From September 28 to October 1, a series of meetings organized by the Private Economic Development Research Board (Board IV) introduced the Vietnam Private Economic Panorama (ViPEL) model, laying the foundation for "public-private nation-building" synergy in emerging technology fields. At the thematic session on the afternoon of September 30 in Ho Chi Minh City, ViPEL emphasized a new approach: not stopping at policy recommendations, but co-funding - co-implementing - co-monitoring so that fintech and digital asset projects can be put into actual operation. Accompanying ViPEL, HVA Group brings an implementation perspective, considering blockchain as a transparent infrastructure and digital assets as an effective resource allocation channel if designed "compliance-by-design".
HVA Group representatives attended and provided guidance.
HVA Group attended with two representatives: Mr. Eric Vuong - Chairman of the Board of Directors of HVA Group and Mr. Le Hoa Nha - General Director of HVA Investment Joint Stock Company (HVA Group)At the event, HVA emphasized the role of the “matching tool” between the State – enterprises – financial institutions – academia, focusing on three axes: designing digital products with compliance right from the architectural level; open data standards for real-time tracking and monitoring; and a public-private counterpart capital mechanism with milestone results, helping to shorten the trial-error cycle and increase the probability of commercialization.

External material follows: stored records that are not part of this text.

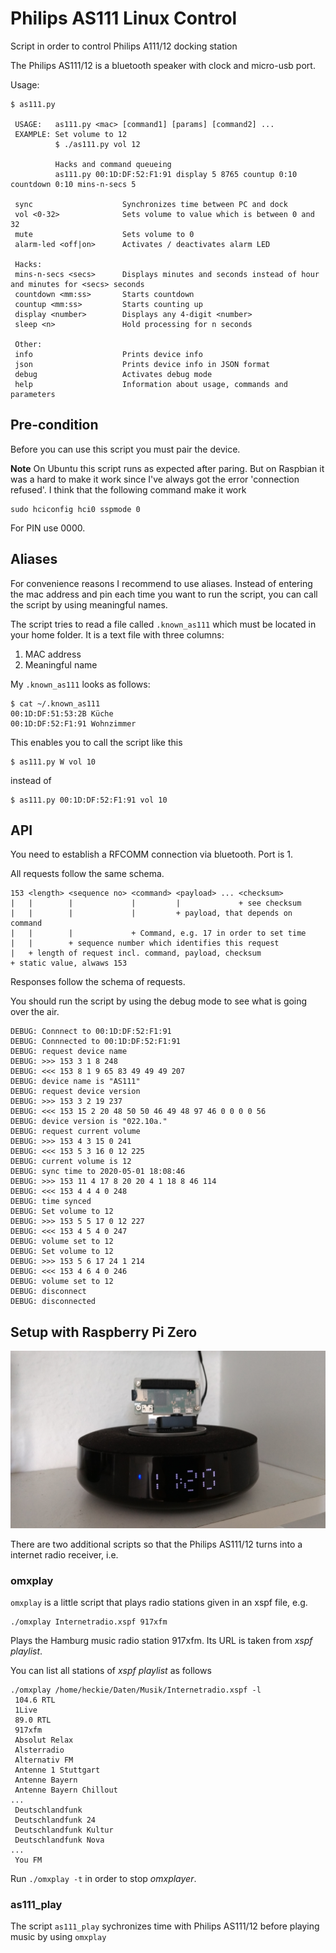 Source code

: # Philips AS111 Linux Control
Script in order to control Philips A111/12 docking station

The Philips AS111/12 is a bluetooth speaker with clock and micro-usb port.

Usage:
```
$ as111.py

 USAGE:   as111.py <mac> [command1] [params] [command2] ...
 EXAMPLE: Set volume to 12
          $ ./as111.py vol 12

          Hacks and command queueing
          as111.py 00:1D:DF:52:F1:91 display 5 8765 countup 0:10 countdown 0:10 mins-n-secs 5

 sync                    Synchronizes time between PC and dock
 vol <0-32>              Sets volume to value which is between 0 and 32
 mute                    Sets volume to 0
 alarm-led <off|on>      Activates / deactivates alarm LED

 Hacks:
 mins-n-secs <secs>      Displays minutes and seconds instead of hour and minutes for <secs> seconds
 countdown <mm:ss>       Starts countdown
 countup <mm:ss>         Starts counting up
 display <number>        Displays any 4-digit <number>
 sleep <n>               Hold processing for n seconds

 Other:
 info                    Prints device info
 json                    Prints device info in JSON format
 debug                   Activates debug mode
 help                    Information about usage, commands and parameters
```

## Pre-condition
Before you can use this script you must pair the device.

**Note**
On Ubuntu this script runs as expected after paring. But on Raspbian it was a hard to make it work since I've always got the error 'connection refused'.
I think that the following command make it work
```
sudo hciconfig hci0 sspmode 0
```

For PIN use 0000.


## Aliases
For convenience reasons I recommend to use aliases. Instead of entering the mac address and pin each time you want to run the script, you can call the script by using meaningful names. 

The script tries to read a file called `.known_as111` which must be located in your home folder. It is a text file with three columns:
1. MAC address
2. Meaningful name

My `.known_as111` looks as follows:
```
$ cat ~/.known_as111
00:1D:DF:51:53:2B Küche
00:1D:DF:52:F1:91 Wohnzimmer
```

This enables you to call the script like this
```
$ as111.py W vol 10
```

instead of 
```
$ as111.py 00:1D:DF:52:F1:91 vol 10
```



## API
You need to establish a RFCOMM connection via bluetooth. Port is 1. 

All requests follow the same schema. 

```
153 <length> <sequence no> <command> <payload> ... <checksum>
|   |        |             |         |             + see checksum
|   |        |             |         + payload, that depends on command
|   |        |             + Command, e.g. 17 in order to set time
|   |        + sequence number which identifies this request
|   + length of request incl. command, payload, checksum
+ static value, alwaws 153
```

Responses follow the schema of requests.

You should run the script by using the debug mode to see what is going over the air. 

```
DEBUG: Connnect to 00:1D:DF:52:F1:91
DEBUG: Connnected to 00:1D:DF:52:F1:91
DEBUG: request device name
DEBUG: >>> 153 3 1 8 248
DEBUG: <<< 153 8 1 9 65 83 49 49 49 207
DEBUG: device name is "AS111"
DEBUG: request device version
DEBUG: >>> 153 3 2 19 237
DEBUG: <<< 153 15 2 20 48 50 50 46 49 48 97 46 0 0 0 0 56
DEBUG: device version is "022.10a."
DEBUG: request current volume
DEBUG: >>> 153 4 3 15 0 241
DEBUG: <<< 153 5 3 16 0 12 225
DEBUG: current volume is 12
DEBUG: sync time to 2020-05-01 18:08:46
DEBUG: >>> 153 11 4 17 8 20 20 4 1 18 8 46 114
DEBUG: <<< 153 4 4 4 0 248
DEBUG: time synced
DEBUG: Set volume to 12
DEBUG: >>> 153 5 5 17 0 12 227
DEBUG: <<< 153 4 5 4 0 247
DEBUG: volume set to 12
DEBUG: Set volume to 12
DEBUG: >>> 153 5 6 17 24 1 214
DEBUG: <<< 153 4 6 4 0 246
DEBUG: volume set to 12
DEBUG: disconnect
DEBUG: disconnected
```

## Setup with Raspberry Pi Zero
![Raspberry Pi Zero and Philips AS111/12](IMG_20190724_112047570.jpg "Raspberry Pi Zero and Philips AS111/12")

There are two additional scripts so that the Philips AS111/12 turns into a internet radio receiver, i.e.

### omxplay

```omxplay``` is a little script that plays radio stations given in an xspf file, e.g. 

```
./omxplay Internetradio.xspf 917xfm
```

Plays the Hamburg music radio station 917xfm. Its URL is taken from *xspf playlist*. 

You can list all stations of *xspf playlist* as follows
```
./omxplay /home/heckie/Daten/Musik/Internetradio.xspf -l
 104.6 RTL
 1Live
 89.0 RTL
 917xfm
 Absolut Relax
 Alsterradio
 Alternativ FM
 Antenne 1 Stuttgart
 Antenne Bayern
 Antenne Bayern Chillout
...
 Deutschlandfunk
 Deutschlandfunk 24
 Deutschlandfunk Kultur
 Deutschlandfunk Nova
...
 You FM
```


Run ```./omxplay -t``` in order to stop *omxplayer*.


### as111_play

The script ```as111_play``` sychronizes time with Philips AS111/12 before playing music by using ```omxplay```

Digital assets, blockchain: innovation axis needs enforcement mechanism
The discussions of ViPEL Committee I show four core conditions for the market to break through: a legal framework for new models (P2P, digital banking, tokenization) with a real operational sandbox; a national electronic identification and authentication infrastructure; data standards and user protection mechanisms to create market trust; high-quality human resources linking R&D with applications. On that basis, two project directions are prioritized: building a national digital identity; and developing a practical digital asset market ecosystem, expanding from crypto exchanges to carbon credits and renewable energy assets. Here, blockchain is not a “fashion” but a transparent ledger for measurement, inventory, credit issuance and secure transactions.
The role of HVA Group: from compliance-by-design to counterpart capital
HVA Group pursues the philosophy compliance-by-design in all blockchain and digital asset products: KYC/AML processes, custody, key management, anti-market manipulation are integrated from the architecture; on-chain/off-chain data is standardized so that regulators can audit in real time. Along with that is open data protocol suite and API standards for the ecosystem, helping banks, securities companies, auditing and control organizations connect seamlessly. In the capital axis, HVA supports public-private matching fund Flexible (50–50, 55–45, 70–30…) with transparent KPIs, disbursement milestones based on results and intellectual property rules – clear data.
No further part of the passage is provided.